* [Data extracts]:
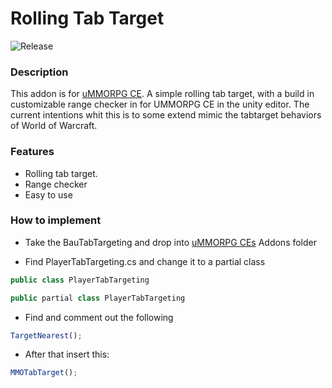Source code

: # Rolling Tab Target
![Release](https://img.shields.io/badge/release-v0.0.1-blue "Release")
### Description
This addon is for [uMMORPG CE](https://assetstore.unity.com/packages/templates/systems/ummorpg-components-edition-159401 "uMMORPG CE"). A simple rolling tab target, with a build in customizable range checker in for UMMORPG CE in the unity editor. The current intentions whit this is to some extend mimic the tabtarget behaviors of World of Warcraft.

### Features

- Rolling tab target.
- Range  checker
- Easy to use


### How to implement

- Take the BauTabTargeting and drop into [uMMORPG CEs](https://assetstore.unity.com/packages/templates/systems/ummorpg-components-edition-159401 "uMMORPG CEs") Addons folder

- Find PlayerTabTargeting.cs and change it to a partial class

```javascript
public class PlayerTabTargeting 
```
```javascript
public partial class PlayerTabTargeting
```

- Find and comment out the following

```javascript
TargetNearest();
```
- After that insert this:

```javascript
MMOTabTarget();
```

* [The task]: Lines containing the string "packages" in the entries above should be counted. State that number alone.

* [Task result]: 2